─── DATA PROVIDED

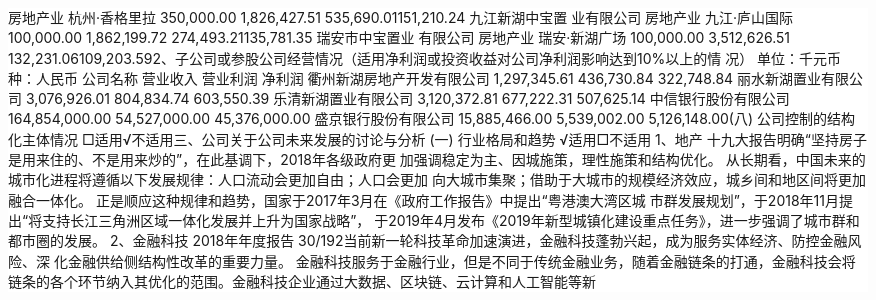 房地产业
杭州·香格里拉
350,000.00
1,826,427.51
535,690.01151,210.24
九江新湖中宝置
业有限公司
房地产业
九江·庐山国际
100,000.00
1,862,199.72
274,493.21135,781.35
瑞安市中宝置业
有限公司
房地产业
瑞安·新湖广场
100,000.00
3,512,626.51
132,231.06109,203.592、子公司或参股公司经营情况（适用净利润或投资收益对公司净利润影响达到10%以上的情
况）
单位：千元币种：人民币
公司名称
营业收入
营业利润
净利润
衢州新湖房地产开发有限公司
1,297,345.61
436,730.84
322,748.84
丽水新湖置业有限公司
3,076,926.01
804,834.74
603,550.39
乐清新湖置业有限公司
3,120,372.81
677,222.31
507,625.14
中信银行股份有限公司
164,854,000.00
54,527,000.00
45,376,000.00
盛京银行股份有限公司
15,885,466.00
5,539,002.00
5,126,148.00(八)
公司控制的结构化主体情况
□适用√不适用三、公司关于公司未来发展的讨论与分析
(一)
行业格局和趋势
√适用□不适用
1、地产
十九大报告明确“坚持房子是用来住的、不是用来炒的”，在此基调下，2018年各级政府更
加强调稳定为主、因城施策，理性施策和结构优化。
从长期看，中国未来的城市化进程将遵循以下发展规律：人口流动会更加自由；人口会更加
向大城市集聚；借助于大城市的规模经济效应，城乡间和地区间将更加融合一体化。
正是顺应这种规律和趋势，国家于2017年3月在《政府工作报告》中提出“粤港澳大湾区城
市群发展规划”，于2018年11月提出“将支持长江三角洲区域一体化发展并上升为国家战略”，
于2019年4月发布《2019年新型城镇化建设重点任务》，进一步强调了城市群和都市圈的发展。
2、金融科技
2018年年度报告
30/192当前新一轮科技革命加速演进，金融科技蓬勃兴起，成为服务实体经济、防控金融风险、深
化金融供给侧结构性改革的重要力量。
金融科技服务于金融行业，但是不同于传统金融业务，随着金融链条的打通，金融科技会将
链条的各个环节纳入其优化的范围。金融科技企业通过大数据、区块链、云计算和人工智能等新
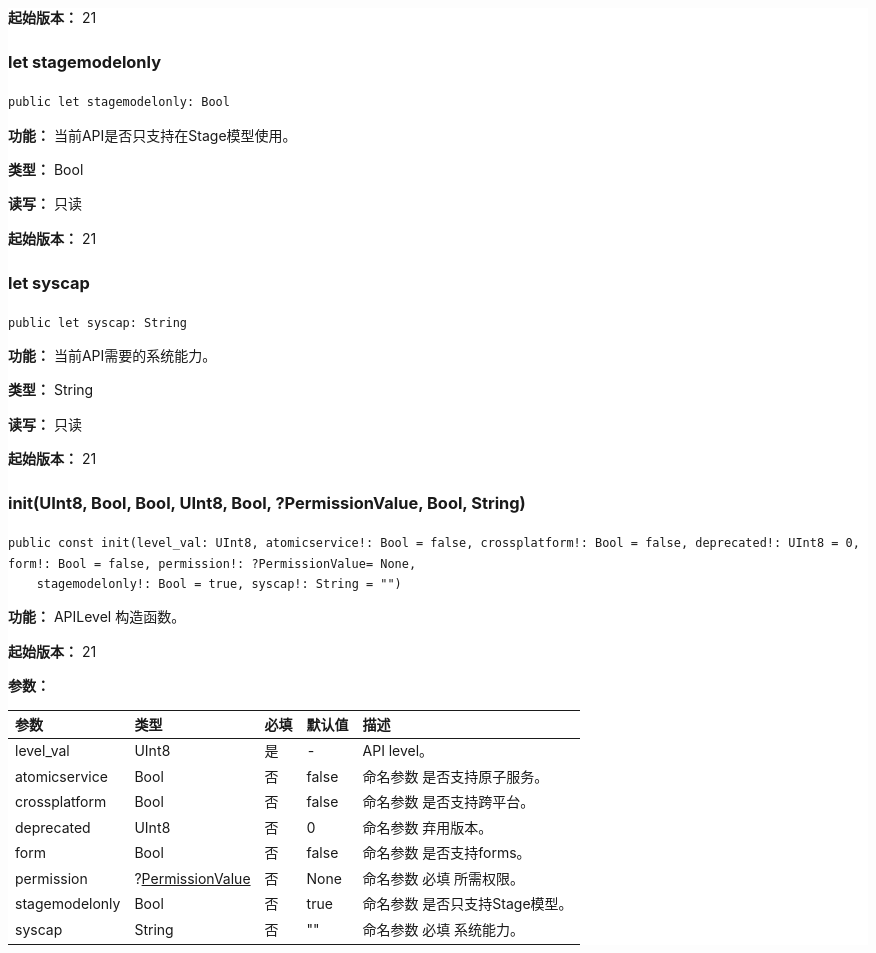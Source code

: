 **起始版本：** 21

### let stagemodelonly

```cangjie
public let stagemodelonly: Bool
```

**功能：** 当前API是否只支持在Stage模型使用。

**类型：** Bool

**读写：** 只读

**起始版本：** 21

### let syscap

```cangjie
public let syscap: String
```

**功能：** 当前API需要的系统能力。

**类型：** String

**读写：** 只读

**起始版本：** 21

### init(UInt8, Bool, Bool, UInt8, Bool, ?PermissionValue, Bool, String)

```cangjie
public const init(level_val: UInt8, atomicservice!: Bool = false, crossplatform!: Bool = false, deprecated!: UInt8 = 0, form!: Bool = false, permission!: ?PermissionValue= None,
    stagemodelonly!: Bool = true, syscap!: String = "")
```

**功能：** APILevel 构造函数。

**起始版本：** 21

**参数：**

|参数|类型|必填|默认值| 描述                 |
|:---|:---|:---|:---|:-------------------|
|level_val|UInt8|是|-| API level。         |
|atomicservice|Bool|否|false| 命名参数 是否支持原子服务。     |
|crossplatform|Bool|否|false| 命名参数 是否支持跨平台。      |
|deprecated|UInt8|否|0| 命名参数 弃用版本。         |
|form|Bool|否|false| 命名参数 是否支持forms。    |
|permission|?[PermissionValue](#interface-permissionvalue)|否|None| 命名参数 必填 所需权限。      |
|stagemodelonly|Bool|否|true| 命名参数 是否只支持Stage模型。 |
|syscap|String|否|""| 命名参数 必填 系统能力。      |
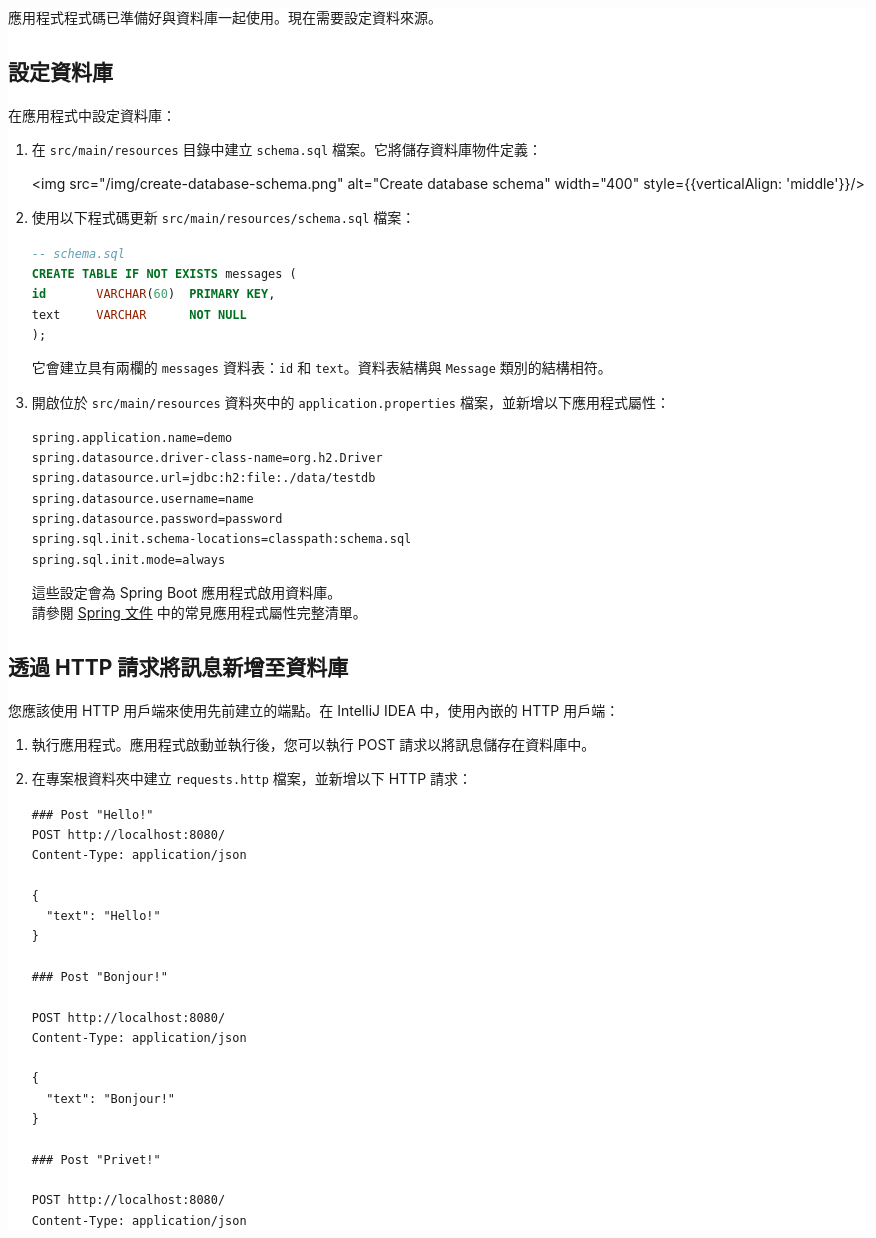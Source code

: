 
應用程式程式碼已準備好與資料庫一起使用。現在需要設定資料來源。

## 設定資料庫

在應用程式中設定資料庫：

1. 在 `src/main/resources` 目錄中建立 `schema.sql` 檔案。它將儲存資料庫物件定義：

   <img src="/img/create-database-schema.png" alt="Create database schema" width="400" style={{verticalAlign: 'middle'}}/>

2. 使用以下程式碼更新 `src/main/resources/schema.sql` 檔案：

   ```sql
   -- schema.sql
   CREATE TABLE IF NOT EXISTS messages (
   id       VARCHAR(60)  PRIMARY KEY,
   text     VARCHAR      NOT NULL
   );
   ```

   它會建立具有兩欄的 `messages` 資料表：`id` 和 `text`。資料表結構與 `Message` 類別的結構相符。

3. 開啟位於 `src/main/resources` 資料夾中的 `application.properties` 檔案，並新增以下應用程式屬性：

   ```none
   spring.application.name=demo
   spring.datasource.driver-class-name=org.h2.Driver
   spring.datasource.url=jdbc:h2:file:./data/testdb
   spring.datasource.username=name
   spring.datasource.password=password
   spring.sql.init.schema-locations=classpath:schema.sql
   spring.sql.init.mode=always
   ```

   這些設定會為 Spring Boot 應用程式啟用資料庫。  
   請參閱 [Spring 文件](https://docs.spring.io/spring-boot/docs/current/reference/html/appendix-application-properties.html) 中的常見應用程式屬性完整清單。

## 透過 HTTP 請求將訊息新增至資料庫

您應該使用 HTTP 用戶端來使用先前建立的端點。在 IntelliJ IDEA 中，使用內嵌的 HTTP 用戶端：

1. 執行應用程式。應用程式啟動並執行後，您可以執行 POST 請求以將訊息儲存在資料庫中。

2. 在專案根資料夾中建立 `requests.http` 檔案，並新增以下 HTTP 請求：

   ```http request
   ### Post "Hello!"
   POST http://localhost:8080/
   Content-Type: application/json
   
   {
     "text": "Hello!"
   }
   
   ### Post "Bonjour!"
   
   POST http://localhost:8080/
   Content-Type: application/json
   
   {
     "text": "Bonjour!"
   }
   
   ### Post "Privet!"
   
   POST http://localhost:8080/
   Content-Type: application/json
   ```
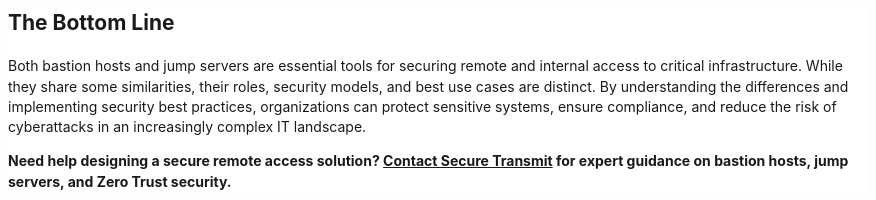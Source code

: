 ## The Bottom Line

Both bastion hosts and jump servers are essential tools for securing remote and internal access to critical infrastructure. While they share some similarities, their roles, security models, and best use cases are distinct. By understanding the differences and implementing security best practices, organizations can protect sensitive systems, ensure compliance, and reduce the risk of cyberattacks in an increasingly complex IT landscape.

**Need help designing a secure remote access solution? [Contact Secure Transmit](/contact/) for expert guidance on bastion hosts, jump servers, and Zero Trust security.** 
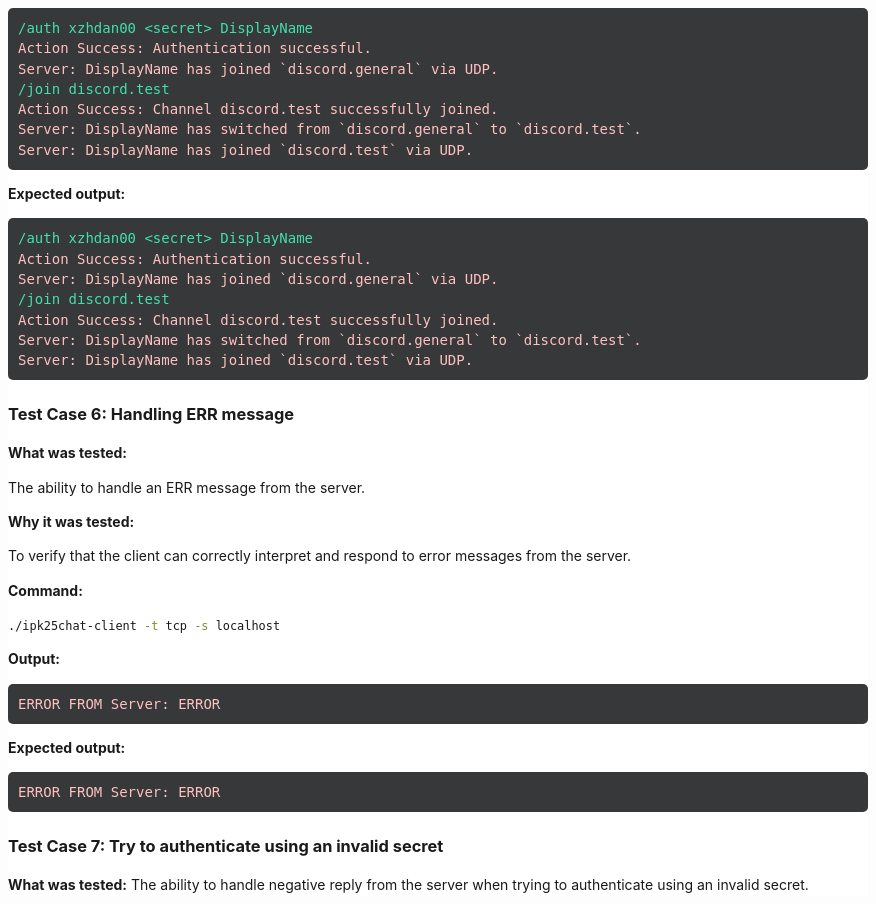 <pre style="background-color:#373839; padding:10px; border-radius:5px;">
<span style="color:#40e0ad">/auth xzhdan00 &lt;secret&gt; DisplayName</span>
<span style="color:#ffc0c0">Action Success: Authentication successful.</span>
<span style="color:#ffc0c0">Server: DisplayName has joined `discord.general` via UDP.</span>
<span style="color:#40e0ad">/join discord.test</span>
<span style="color:#ffc0c0">Action Success: Channel discord.test successfully joined. </span>
<span style="color:#ffc0c0">Server: DisplayName has switched from `discord.general` to `discord.test`. </span>
<span style="color:#ffc0c0">Server: DisplayName has joined `discord.test` via UDP. </span>
</pre>

**Expected output:**

<pre style="background-color:#373839; padding:10px; border-radius:5px;">
<span style="color:#40e0ad">/auth xzhdan00 &lt;secret&gt; DisplayName</span>
<span style="color:#ffc0c0">Action Success: Authentication successful.</span>
<span style="color:#ffc0c0">Server: DisplayName has joined `discord.general` via UDP.</span>
<span style="color:#40e0ad">/join discord.test</span>
<span style="color:#ffc0c0">Action Success: Channel discord.test successfully joined. </span>
<span style="color:#ffc0c0">Server: DisplayName has switched from `discord.general` to `discord.test`. </span>
<span style="color:#ffc0c0">Server: DisplayName has joined `discord.test` via UDP. </span>
</pre>

### Test Case 6: Handling ERR message

**What was tested:**

The ability to handle an ERR message from the server.

**Why it was tested:**

To verify that the client can correctly interpret and respond to error messages from the server.

**Command:**
```bash
./ipk25chat-client -t tcp -s localhost 
```

**Output:**

<pre style="background-color:#373839; padding:10px; border-radius:5px;">
<span style="color:#ffc0c0">ERROR FROM Server: ERROR </span>
</pre>


**Expected output:**

<pre style="background-color:#373839; padding:10px; border-radius:5px;">
<span style="color:#ffc0c0">ERROR FROM Server: ERROR </span>
</pre>


### Test Case 7: Try to authenticate using an invalid secret

**What was tested:**
The ability to handle negative reply from the server 
when trying to authenticate using an invalid secret.
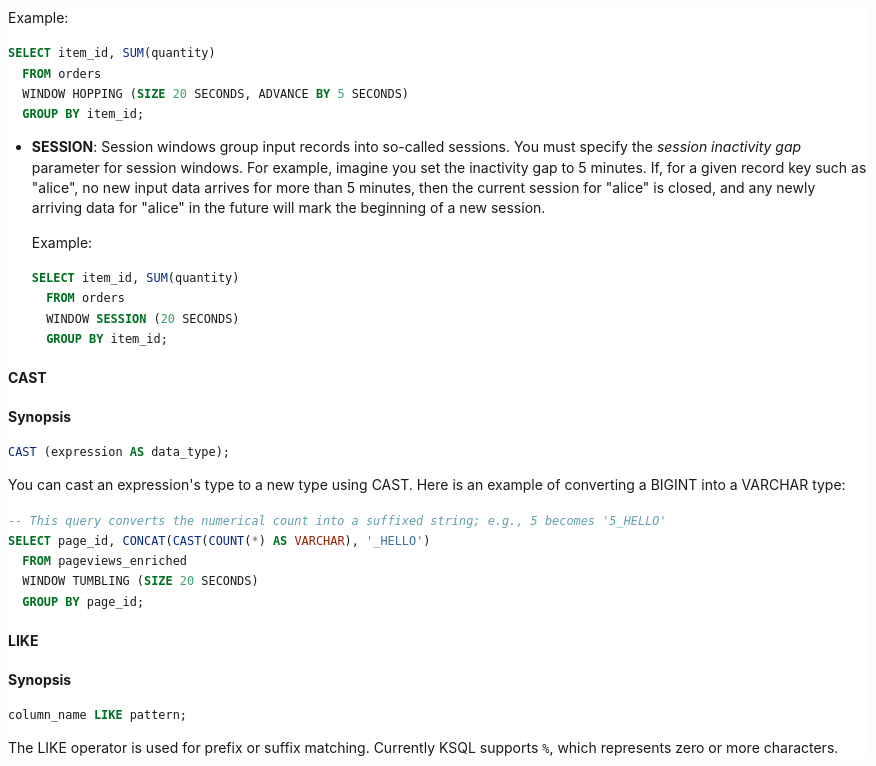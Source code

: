   Example:

  ```sql
  SELECT item_id, SUM(quantity)
    FROM orders
    WINDOW HOPPING (SIZE 20 SECONDS, ADVANCE BY 5 SECONDS)
    GROUP BY item_id;
  ```

* **SESSION**:
  Session windows group input records into so-called sessions.
  You must specify the *session inactivity gap* parameter for session windows.
  For example, imagine you set the inactivity gap to 5 minutes.  If, for a given record key such as "alice", no new
  input data arrives for more than 5 minutes, then the current session for "alice" is closed, and any newly arriving
  data for "alice" in the future will mark the beginning of a new session.

  Example:

  ```sql
  SELECT item_id, SUM(quantity)
    FROM orders
    WINDOW SESSION (20 SECONDS)
    GROUP BY item_id;
  ```

#### CAST

**Synopsis**

```sql
CAST (expression AS data_type);
```

You can cast an expression's type to a new type using CAST. Here is an example of converting a BIGINT into a VARCHAR
type:

```sql
-- This query converts the numerical count into a suffixed string; e.g., 5 becomes '5_HELLO'
SELECT page_id, CONCAT(CAST(COUNT(*) AS VARCHAR), '_HELLO')
  FROM pageviews_enriched
  WINDOW TUMBLING (SIZE 20 SECONDS)
  GROUP BY page_id;
```

#### LIKE

**Synopsis**

```sql
column_name LIKE pattern;
```

The LIKE operator is used for prefix or suffix matching. Currently KSQL supports `%`, which represents zero or more
characters.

──────

### [ASSIGNMENT]
Produce the lines from the first line of the entries through the line that contains "于2019年4月发布《201", exactly, leaving the pictures behind.

### [EXERCISE RESULT]
 房地产业
杭州·香格里拉
350,000.00
1,826,427.51
535,690.01151,210.24
九江新湖中宝置
业有限公司
房地产业
九江·庐山国际
100,000.00
1,862,199.72
274,493.21135,781.35
瑞安市中宝置业
有限公司
房地产业
瑞安·新湖广场
100,000.00
3,512,626.51
132,231.06109,203.592、子公司或参股公司经营情况（适用净利润或投资收益对公司净利润影响达到10%以上的情
况）
单位：千元币种：人民币
公司名称
营业收入
营业利润
净利润
衢州新湖房地产开发有限公司
1,297,345.61
436,730.84
322,748.84
丽水新湖置业有限公司
3,076,926.01
804,834.74
603,550.39
乐清新湖置业有限公司
3,120,372.81
677,222.31
507,625.14
中信银行股份有限公司
164,854,000.00
54,527,000.00
45,376,000.00
盛京银行股份有限公司
15,885,466.00
5,539,002.00
5,126,148.00(八)
公司控制的结构化主体情况
□适用√不适用三、公司关于公司未来发展的讨论与分析
(一)
行业格局和趋势
√适用□不适用
1、地产
十九大报告明确“坚持房子是用来住的、不是用来炒的”，在此基调下，2018年各级政府更
加强调稳定为主、因城施策，理性施策和结构优化。
从长期看，中国未来的城市化进程将遵循以下发展规律：人口流动会更加自由；人口会更加
向大城市集聚；借助于大城市的规模经济效应，城乡间和地区间将更加融合一体化。
正是顺应这种规律和趋势，国家于2017年3月在《政府工作报告》中提出“粤港澳大湾区城
市群发展规划”，于2018年11月提出“将支持长江三角洲区域一体化发展并上升为国家战略”，
于2019年4月发布《2019年新型城镇化建设重点任务》，进一步强调了城市群和都市圈的发展。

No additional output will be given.